A new study commissioned by the UJA-Federation of New York has concluded that a majority of Israelis believe the government of Prime Minister Benjamin Netanyahu should not take into account the views of U.S. Jewish leaders with regard to religious pluralism issues, such as prayer rights at the Kotel and the recognition of non-Orthodox conversions. A supermajority also says the Netanyahu government should ignore American Jewish attitudes on how to resolve the Israeli-Palestinian conflict.

Looking solely at these two data points — 57 percent of respondents said that their government should regard American Jewish attitudes either “not much” or “hardly at all” when regulating the Kotel, while almost 70 percent answered the same way regarding Israel’s dealings with its Arab citizenry and the Palestinians — it would be easy to conclude that a vast chasm exists between the world’s two great Jewish communities. But, in fact, the study only confirms what we’ve known all along.

Despite all the talk about worldwide Jewish unity, Israeli Jews see the world very differently than American Jews. Their life experiences and the histories of their communities are, by and large, quintessentially different from the modern American experience.

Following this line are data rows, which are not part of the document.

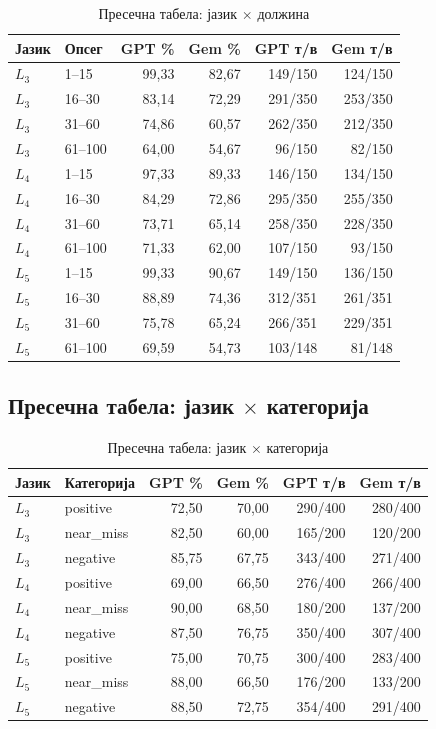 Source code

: \documentclass[12pt,a4paper]{article}
\theoremstyle{definition}
\begin{document}
\begin{table}[H]
\centering
\begin{tabular}{llrrrr}
\toprule
\textbf{Јазик} & \textbf{Опсег} & \textbf{GPT \%} & \textbf{Gem \%} & \textbf{GPT т/в} & \textbf{Gem т/в} \\
\midrule
$L_3$ & 1--15   & 99,33 & 82,67 & 149/150 & 124/150 \\
$L_3$ & 16--30  & 83,14 & 72,29 & 291/350 & 253/350 \\
$L_3$ & 31--60  & 74,86 & 60,57 & 262/350 & 212/350 \\
$L_3$ & 61--100 & 64,00 & 54,67 & 96/150  & 82/150  \\
\midrule
$L_4$ & 1--15   & 97,33 & 89,33 & 146/150 & 134/150 \\
$L_4$ & 16--30  & 84,29 & 72,86 & 295/350 & 255/350 \\
$L_4$ & 31--60  & 73,71 & 65,14 & 258/350 & 228/350 \\
$L_4$ & 61--100 & 71,33 & 62,00 & 107/150 & 93/150  \\
\midrule
$L_5$ & 1--15   & 99,33 & 90,67 & 149/150 & 136/150 \\
$L_5$ & 16--30  & 88,89 & 74,36 & 312/351 & 261/351 \\
$L_5$ & 31--60  & 75,78 & 65,24 & 266/351 & 229/351 \\
$L_5$ & 61--100 & 69,59 & 54,73 & 103/148 & 81/148  \\
\bottomrule
\end{tabular}
\caption{Пресечна табела: јазик $\times$ должина}
\end{table}

\subsection{Пресечна табела: јазик $\times$ категорија}

\begin{table}[H]
\centering
\begin{tabular}{llrrrr}
\toprule
\textbf{Јазик} & \textbf{Категорија} & \textbf{GPT \%} & \textbf{Gem \%} & \textbf{GPT т/в} & \textbf{Gem т/в} \\
\midrule
$L_3$ & positive  & 72,50 & 70,00 & 290/400 & 280/400 \\
$L_3$ & near\_miss & 82,50 & 60,00 & 165/200 & 120/200 \\
$L_3$ & negative  & 85,75 & 67,75 & 343/400 & 271/400 \\
\midrule
$L_4$ & positive  & 69,00 & 66,50 & 276/400 & 266/400 \\
$L_4$ & near\_miss & 90,00 & 68,50 & 180/200 & 137/200 \\
$L_4$ & negative  & 87,50 & 76,75 & 350/400 & 307/400 \\
\midrule
$L_5$ & positive  & 75,00 & 70,75 & 300/400 & 283/400 \\
$L_5$ & near\_miss & 88,00 & 66,50 & 176/200 & 133/200 \\
$L_5$ & negative  & 88,50 & 72,75 & 354/400 & 291/400 \\
\bottomrule
\end{tabular}
\caption{Пресечна табела: јазик $\times$ категорија}
\end{table}
\end{document}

We have long admired the independence, perseverance and creativity, as well as the many accomplishments, of Israel and her people, and it shouldn’t come as much of a surprise that the same fierce independence applies to decisions about how Israelis want to live their religious and political lives.

American Jews rightfully feel fully invested in the Jewish state. We properly claim significant credit for much of the political, military and social service support that has benefited Israel over the past 70 years. And we genuinely view Israel as our homeland. But we all know that while we are entitled to an opinion about how things should be done, the ultimate decision isn’t ours. The study confirms those conclusion.

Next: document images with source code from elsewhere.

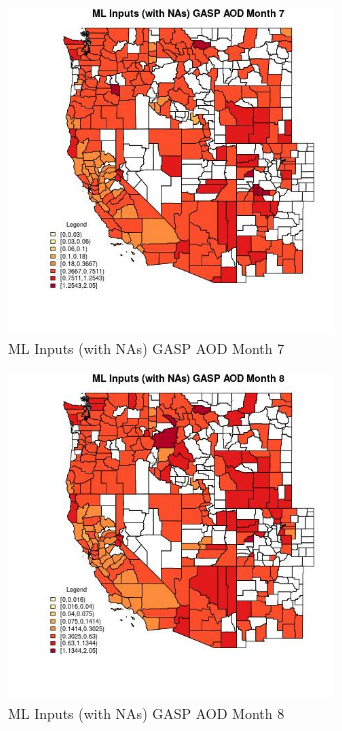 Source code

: \clearpage 

\begin{figure} 
\centering  
\includegraphics[width=0.77\textwidth]{Code_Outputs/Report_ML_input_PM25_Step4_part_e_de_duplicated_aves_compiled_2019-05-21wNAs_CountyGASP_AODmedianMonth7.jpg} 
\caption{\label{fig:Report_ML_input_PM25_Step4_part_e_de_duplicated_aves_compiled_2019-05-21wNAsCountyGASP_AODmedianMonth7}ML Inputs (with NAs) GASP AOD Month 7} 
\end{figure} 
 

\begin{figure} 
\centering  
\includegraphics[width=0.77\textwidth]{Code_Outputs/Report_ML_input_PM25_Step4_part_e_de_duplicated_aves_compiled_2019-05-21wNAs_CountyGASP_AODmedianMonth8.jpg} 
\caption{\label{fig:Report_ML_input_PM25_Step4_part_e_de_duplicated_aves_compiled_2019-05-21wNAsCountyGASP_AODmedianMonth8}ML Inputs (with NAs) GASP AOD Month 8} 
\end{figure}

And yet, the study also provides evidence of Israeli Jews’ deep affinity for their American cousins. On the question of having a sense of “belonging to the Jewish people,” 89 percent of the respondents agreed or strongly agreed. A full 93 percent responded the same way when asked if Israel was the nation state of the Jewish people. Strong majorities also endorsed the ideas of a strong and thriving American Jewish community as important to Israel’s future, American Jewish support as essential to Israeli security and a shared responsibility among American and Israeli Jews for the other’s welfare.

Overall, despite diverging attitudes regarding specific security and denominational concerns, the study suggests Israelis still see themselves as partners with Americans in crafting and securing a shared Jewish future. Thus, while there are clearly deep emotional and philosophical differences on particularly sensitive and important issues, we should find comfort in the fact that our shared identity with our Israeli family is greater than the issues that divide us.